Today’s Chicago Tribune reports that receipts at the Millennium Park Garage continue to dwindle far below the maintenance costs of Chicago’s showpiece lakefront park, which the monies were supposed to cover. Helping to fund the renewal of a vibrant, transit-friendly, walkable downtown by attracting more vehicle congestion into it. Am I missing something here?

Other cities, notably European ones such as Lisbon and Paris, build underground car parks to manage the automobile congestion already present in their centers. But in Chicago, the idea seems never to have been to satiate existing parking needs. Indeed, with the heart of Chicago’s business district now squarely installed on the western side of the Loop, there wasn’t much need to begin with.

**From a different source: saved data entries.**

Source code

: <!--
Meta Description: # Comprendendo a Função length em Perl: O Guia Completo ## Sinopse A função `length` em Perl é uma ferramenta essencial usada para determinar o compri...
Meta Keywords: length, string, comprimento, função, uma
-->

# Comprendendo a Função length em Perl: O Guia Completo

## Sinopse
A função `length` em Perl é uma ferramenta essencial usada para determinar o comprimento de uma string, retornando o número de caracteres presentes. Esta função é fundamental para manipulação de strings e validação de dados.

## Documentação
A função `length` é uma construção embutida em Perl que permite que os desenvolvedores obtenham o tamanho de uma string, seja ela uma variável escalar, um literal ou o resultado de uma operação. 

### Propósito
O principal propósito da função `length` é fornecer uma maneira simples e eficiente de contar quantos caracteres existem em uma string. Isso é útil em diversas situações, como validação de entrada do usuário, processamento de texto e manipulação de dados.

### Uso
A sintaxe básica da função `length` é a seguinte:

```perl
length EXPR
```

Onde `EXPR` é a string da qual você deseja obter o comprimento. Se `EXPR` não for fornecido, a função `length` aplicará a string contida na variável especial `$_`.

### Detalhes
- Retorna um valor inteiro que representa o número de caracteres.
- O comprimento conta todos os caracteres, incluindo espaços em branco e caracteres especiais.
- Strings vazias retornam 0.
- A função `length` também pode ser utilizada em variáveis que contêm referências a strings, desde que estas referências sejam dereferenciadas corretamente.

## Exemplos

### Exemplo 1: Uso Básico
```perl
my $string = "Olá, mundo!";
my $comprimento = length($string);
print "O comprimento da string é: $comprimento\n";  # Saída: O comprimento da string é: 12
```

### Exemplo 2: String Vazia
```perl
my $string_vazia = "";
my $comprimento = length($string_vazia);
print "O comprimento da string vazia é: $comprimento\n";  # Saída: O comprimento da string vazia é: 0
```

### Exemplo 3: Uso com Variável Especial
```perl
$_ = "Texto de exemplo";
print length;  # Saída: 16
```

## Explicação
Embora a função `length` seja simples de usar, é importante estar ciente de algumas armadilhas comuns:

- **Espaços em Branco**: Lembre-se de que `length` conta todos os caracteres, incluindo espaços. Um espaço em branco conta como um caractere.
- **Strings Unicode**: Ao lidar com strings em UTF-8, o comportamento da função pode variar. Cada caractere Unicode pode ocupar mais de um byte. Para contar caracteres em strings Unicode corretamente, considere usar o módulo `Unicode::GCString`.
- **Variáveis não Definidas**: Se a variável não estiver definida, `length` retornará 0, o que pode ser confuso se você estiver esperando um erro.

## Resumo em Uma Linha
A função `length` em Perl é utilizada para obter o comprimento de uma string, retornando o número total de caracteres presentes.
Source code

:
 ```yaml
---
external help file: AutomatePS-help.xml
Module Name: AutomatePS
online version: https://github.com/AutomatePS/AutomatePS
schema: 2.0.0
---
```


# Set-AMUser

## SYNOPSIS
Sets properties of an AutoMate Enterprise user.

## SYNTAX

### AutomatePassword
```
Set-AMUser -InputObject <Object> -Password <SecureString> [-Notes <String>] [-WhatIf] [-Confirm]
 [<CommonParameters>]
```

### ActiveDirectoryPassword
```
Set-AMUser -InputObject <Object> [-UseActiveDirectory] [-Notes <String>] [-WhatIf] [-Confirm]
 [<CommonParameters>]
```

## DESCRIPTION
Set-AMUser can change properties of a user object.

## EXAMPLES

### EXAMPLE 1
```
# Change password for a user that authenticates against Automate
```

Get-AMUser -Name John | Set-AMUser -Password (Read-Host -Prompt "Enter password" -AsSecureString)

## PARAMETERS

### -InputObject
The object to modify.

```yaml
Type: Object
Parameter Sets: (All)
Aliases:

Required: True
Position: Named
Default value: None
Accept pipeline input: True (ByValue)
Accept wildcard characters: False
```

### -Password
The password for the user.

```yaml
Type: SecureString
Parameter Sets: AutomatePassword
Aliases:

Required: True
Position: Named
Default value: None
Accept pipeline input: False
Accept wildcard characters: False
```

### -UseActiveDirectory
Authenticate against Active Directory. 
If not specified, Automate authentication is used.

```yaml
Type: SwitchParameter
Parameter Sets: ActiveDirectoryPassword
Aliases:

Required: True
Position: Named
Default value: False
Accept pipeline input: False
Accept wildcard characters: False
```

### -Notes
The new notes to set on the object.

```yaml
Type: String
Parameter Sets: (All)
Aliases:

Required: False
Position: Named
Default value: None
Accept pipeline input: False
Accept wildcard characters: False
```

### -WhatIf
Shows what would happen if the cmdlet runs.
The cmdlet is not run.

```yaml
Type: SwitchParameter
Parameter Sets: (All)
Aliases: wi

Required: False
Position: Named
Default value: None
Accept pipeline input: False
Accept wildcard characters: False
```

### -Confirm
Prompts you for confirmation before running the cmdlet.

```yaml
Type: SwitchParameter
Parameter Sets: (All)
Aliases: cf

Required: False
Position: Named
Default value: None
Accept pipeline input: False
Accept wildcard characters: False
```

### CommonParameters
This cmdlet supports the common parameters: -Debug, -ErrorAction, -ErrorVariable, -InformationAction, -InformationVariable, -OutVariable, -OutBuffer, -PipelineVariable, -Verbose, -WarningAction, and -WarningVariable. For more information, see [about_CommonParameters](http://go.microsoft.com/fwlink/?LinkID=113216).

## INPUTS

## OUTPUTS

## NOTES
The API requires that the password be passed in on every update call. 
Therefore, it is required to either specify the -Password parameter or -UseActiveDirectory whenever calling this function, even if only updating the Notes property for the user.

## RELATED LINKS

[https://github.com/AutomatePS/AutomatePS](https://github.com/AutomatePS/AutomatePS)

The Tribune article notes that the City expected parking revenues to come from new trips into the East Loop that Millennium Park and its beneficial economic effect would attract. The fact that the East Loop has the second-largest concentration of public transit in the United States–including a major Metra and South Shore commuter rail terminal located immediately beneath Millennium Park–seems all but ignored in the decision to bet the farm, er, park, on parking receipts.

While it’s true that gas prices have been a big disincentive to drive downtown of late, it seems injudicious if not downright fiscally irresponsible to ignore the usefulness of a public-transit infrastructure that represents a monetary investment over the years in the hundreds of millions. Just what did we build the L and commuter rail for, anyway?

So now, with CTA ridership at its highest levels in 13 years and the economic fortunes of the East Loop indeed rising from the economic multiplier effect from Millennium Park, why anyone should be surprised that people are actually usung that transit system to get down here instead of driving is a surprise only to those who have willfully not been paying attention.

The kicker, though, comes at the end of the article when the Trib notes that the City expects some relief to come from the 10,000 new East Loop residents expected to settle into downtown in the next few years. The last time I checked, all the smart new buildings going up downtown had their own smart new garages being built right in. If these, my new neighbors, even choose to keep a car downtown and drive–instead of walking or taking transit as most of us downtowners do–they sure won’t be parking at Millennium Park.

At least not at those prices (can’t make this stuff up, folks).